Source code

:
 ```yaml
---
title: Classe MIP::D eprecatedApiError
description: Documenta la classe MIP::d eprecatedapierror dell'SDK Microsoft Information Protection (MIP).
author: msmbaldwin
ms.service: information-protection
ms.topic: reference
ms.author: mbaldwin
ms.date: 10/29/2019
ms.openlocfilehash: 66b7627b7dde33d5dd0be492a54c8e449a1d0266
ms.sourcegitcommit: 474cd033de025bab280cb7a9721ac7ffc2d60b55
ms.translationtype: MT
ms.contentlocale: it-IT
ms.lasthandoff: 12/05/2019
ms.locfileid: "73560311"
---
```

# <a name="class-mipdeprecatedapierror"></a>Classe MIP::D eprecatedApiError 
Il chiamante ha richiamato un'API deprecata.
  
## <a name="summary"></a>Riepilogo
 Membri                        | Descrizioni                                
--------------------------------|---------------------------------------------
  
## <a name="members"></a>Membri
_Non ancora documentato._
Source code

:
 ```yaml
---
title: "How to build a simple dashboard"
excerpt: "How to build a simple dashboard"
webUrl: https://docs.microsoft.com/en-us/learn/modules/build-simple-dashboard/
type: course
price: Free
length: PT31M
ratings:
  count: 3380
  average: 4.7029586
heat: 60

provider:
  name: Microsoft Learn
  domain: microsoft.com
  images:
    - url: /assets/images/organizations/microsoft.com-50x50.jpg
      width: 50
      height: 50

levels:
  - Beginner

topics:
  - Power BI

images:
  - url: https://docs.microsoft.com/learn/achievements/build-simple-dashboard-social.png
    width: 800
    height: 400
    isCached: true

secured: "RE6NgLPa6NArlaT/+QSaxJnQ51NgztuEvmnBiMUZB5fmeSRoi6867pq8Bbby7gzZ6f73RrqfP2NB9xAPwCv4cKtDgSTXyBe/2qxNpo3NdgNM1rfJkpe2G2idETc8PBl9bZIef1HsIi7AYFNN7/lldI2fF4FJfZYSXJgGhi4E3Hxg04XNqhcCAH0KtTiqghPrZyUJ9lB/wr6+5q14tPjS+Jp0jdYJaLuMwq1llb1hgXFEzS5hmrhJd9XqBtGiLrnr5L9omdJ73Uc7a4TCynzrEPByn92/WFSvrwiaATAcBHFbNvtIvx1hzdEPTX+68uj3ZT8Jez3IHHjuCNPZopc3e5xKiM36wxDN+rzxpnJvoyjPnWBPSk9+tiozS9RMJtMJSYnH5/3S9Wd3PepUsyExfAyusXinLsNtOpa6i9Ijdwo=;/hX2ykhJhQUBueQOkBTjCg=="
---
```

□ □ □ □ □ □ □

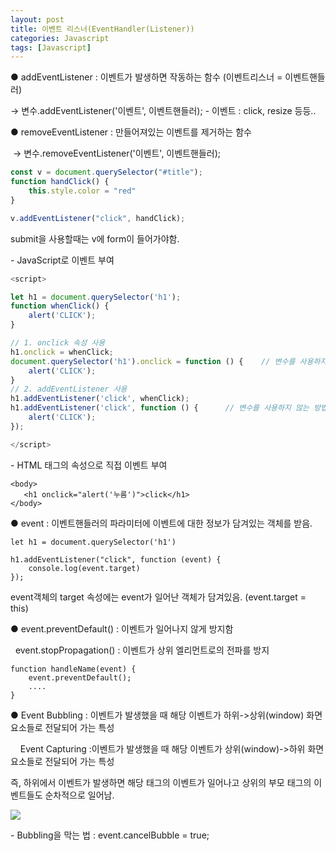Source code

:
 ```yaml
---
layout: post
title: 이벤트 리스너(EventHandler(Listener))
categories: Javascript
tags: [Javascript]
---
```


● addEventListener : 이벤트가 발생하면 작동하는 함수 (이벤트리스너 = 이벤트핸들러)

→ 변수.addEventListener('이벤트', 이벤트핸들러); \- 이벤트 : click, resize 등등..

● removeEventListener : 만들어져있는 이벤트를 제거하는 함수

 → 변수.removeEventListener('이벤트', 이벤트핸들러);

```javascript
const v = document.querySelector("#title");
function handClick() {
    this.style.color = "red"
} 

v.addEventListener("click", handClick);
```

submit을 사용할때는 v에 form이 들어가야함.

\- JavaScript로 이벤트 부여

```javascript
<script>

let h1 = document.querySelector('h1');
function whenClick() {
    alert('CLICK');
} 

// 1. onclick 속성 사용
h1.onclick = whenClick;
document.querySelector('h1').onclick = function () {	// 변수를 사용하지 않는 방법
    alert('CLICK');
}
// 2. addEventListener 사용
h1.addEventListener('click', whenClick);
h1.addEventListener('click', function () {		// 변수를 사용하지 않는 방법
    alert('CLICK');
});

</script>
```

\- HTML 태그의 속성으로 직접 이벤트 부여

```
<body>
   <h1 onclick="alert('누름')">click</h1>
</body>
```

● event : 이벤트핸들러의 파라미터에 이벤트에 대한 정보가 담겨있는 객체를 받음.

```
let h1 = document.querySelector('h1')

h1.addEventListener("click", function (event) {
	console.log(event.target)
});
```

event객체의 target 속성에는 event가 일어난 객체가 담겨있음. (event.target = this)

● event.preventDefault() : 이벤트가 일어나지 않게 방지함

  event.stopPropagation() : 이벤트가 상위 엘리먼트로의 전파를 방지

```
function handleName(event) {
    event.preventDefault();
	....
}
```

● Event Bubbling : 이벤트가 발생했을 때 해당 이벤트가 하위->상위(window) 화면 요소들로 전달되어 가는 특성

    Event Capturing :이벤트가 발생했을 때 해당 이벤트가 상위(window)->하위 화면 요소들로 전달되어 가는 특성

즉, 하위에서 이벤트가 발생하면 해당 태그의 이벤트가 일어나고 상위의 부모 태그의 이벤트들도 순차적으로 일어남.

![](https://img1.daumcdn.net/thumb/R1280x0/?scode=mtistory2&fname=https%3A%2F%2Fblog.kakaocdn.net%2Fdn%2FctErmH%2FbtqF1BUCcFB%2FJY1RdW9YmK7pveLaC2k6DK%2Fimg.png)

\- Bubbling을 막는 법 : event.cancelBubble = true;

□ □ □ □ □ □ □

▶ ABOUT THIS TASK
From the records, copy out each line that includes the string "target".

▶ YOUR RESPONSE
	console.log(event.target)
event객체의 target 속성에는 event가 일어난 객체가 담겨있음. (event.target = this)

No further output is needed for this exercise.